Corita miraba hacia el gran manzano. ¡Cuánto deseaba comer algunas de esas jugosas manzanas!
Había algunas en el suelo, pero su mamá le había prohibido ir al terreno del vecino y juntar manzanas o cualquier otra cosa que no le perteneciera a ella. Corita recordó las palabras de su mamá, pero… esas manzanas estaban tan cerca y había tantas, que seguramente la vecina no diría nada si ella tomaba una.
En ese momento un hermoso pájaro se posó en una rama cercana. Al mirarlo Carita pensó por qué no podía ser como los pájaros e ir de árbol en árbol para deleitarse comiendo sus ricas frutas.

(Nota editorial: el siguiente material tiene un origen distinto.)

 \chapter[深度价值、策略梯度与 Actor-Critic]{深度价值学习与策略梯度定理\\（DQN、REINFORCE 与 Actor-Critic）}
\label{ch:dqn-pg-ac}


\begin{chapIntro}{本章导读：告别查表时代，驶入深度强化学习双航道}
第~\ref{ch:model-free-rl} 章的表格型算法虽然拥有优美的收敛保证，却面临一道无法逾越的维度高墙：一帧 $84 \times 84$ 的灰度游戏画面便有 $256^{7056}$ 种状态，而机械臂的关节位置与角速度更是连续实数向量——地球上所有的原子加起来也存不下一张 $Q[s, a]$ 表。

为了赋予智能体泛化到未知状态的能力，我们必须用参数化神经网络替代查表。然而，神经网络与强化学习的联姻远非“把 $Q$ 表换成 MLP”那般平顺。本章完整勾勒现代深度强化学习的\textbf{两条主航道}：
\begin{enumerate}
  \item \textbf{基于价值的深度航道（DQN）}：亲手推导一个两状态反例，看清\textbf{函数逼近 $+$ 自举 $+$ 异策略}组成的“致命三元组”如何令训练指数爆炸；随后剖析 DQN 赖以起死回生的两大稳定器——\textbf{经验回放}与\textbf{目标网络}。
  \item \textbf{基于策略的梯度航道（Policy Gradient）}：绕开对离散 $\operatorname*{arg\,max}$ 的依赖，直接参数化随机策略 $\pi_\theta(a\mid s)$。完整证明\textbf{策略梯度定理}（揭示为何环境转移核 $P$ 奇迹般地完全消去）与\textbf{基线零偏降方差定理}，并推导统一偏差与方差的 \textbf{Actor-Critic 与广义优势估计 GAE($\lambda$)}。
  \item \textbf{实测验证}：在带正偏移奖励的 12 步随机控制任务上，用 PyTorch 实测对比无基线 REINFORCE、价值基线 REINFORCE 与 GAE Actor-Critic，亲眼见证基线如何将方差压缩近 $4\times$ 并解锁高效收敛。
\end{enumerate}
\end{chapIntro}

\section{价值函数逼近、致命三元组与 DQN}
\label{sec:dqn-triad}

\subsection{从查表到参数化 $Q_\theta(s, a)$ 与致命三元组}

Cuando más tentada se sentía a tomar una de aquellas manzanas, y mientras en su mente se agolpaban toda clase de pensamientos, la vecina apareció por la puerta de atrás y le dijo: "¿Quieres algunas manzanas?" Corita no sabía qué decir. ¿Se echaría a correr? Pero ¿por qué habría de actuar como culpable si no había tomado ninguna fruta?
-Aquí hay algunas mejores que las de allí -le dijo la señora-Toma éstas.
-Gracias -dijo Corita. y corrió hacia su casa para compartir las manzanas con su hermanito.
-Mamá, estoy contenta porque no tomé ninguna manzana -dijo Corita aquella noche mientras se arrodillaba para orar. Me siento mejor.
-Siempre te sentirás mejor cuando procedas bien -fue la respuesta de la madre. Recuerda que, aunque Eva era una mujer adulta, tomó del fruto que no debía tomar. Dios le había dado toda clase de frutos menos uno que no debía tocar. Pero Eva se puso a contemplarlo y a medida que más lo miraba, más lo deseaba. Finalmente se acercó más, lo tocó y luego lo cogió y se lo comió. Dios le había dicho que si comían de ese fruto prohibido tendrían que morir.
Desde entonces la muerte ha pasado a todas las personas. Fue realmente terrible lo que hizo Eva, con esto atrajo mucho dolor a los hombres. Y nosotros hoy tampoco podemos desobedecer sin sufrir, pero Jesús es bueno y él nos perdona si nos arrepentimos del mal que hacemos. De esta forma podrá llevarnos a su hogar celestial.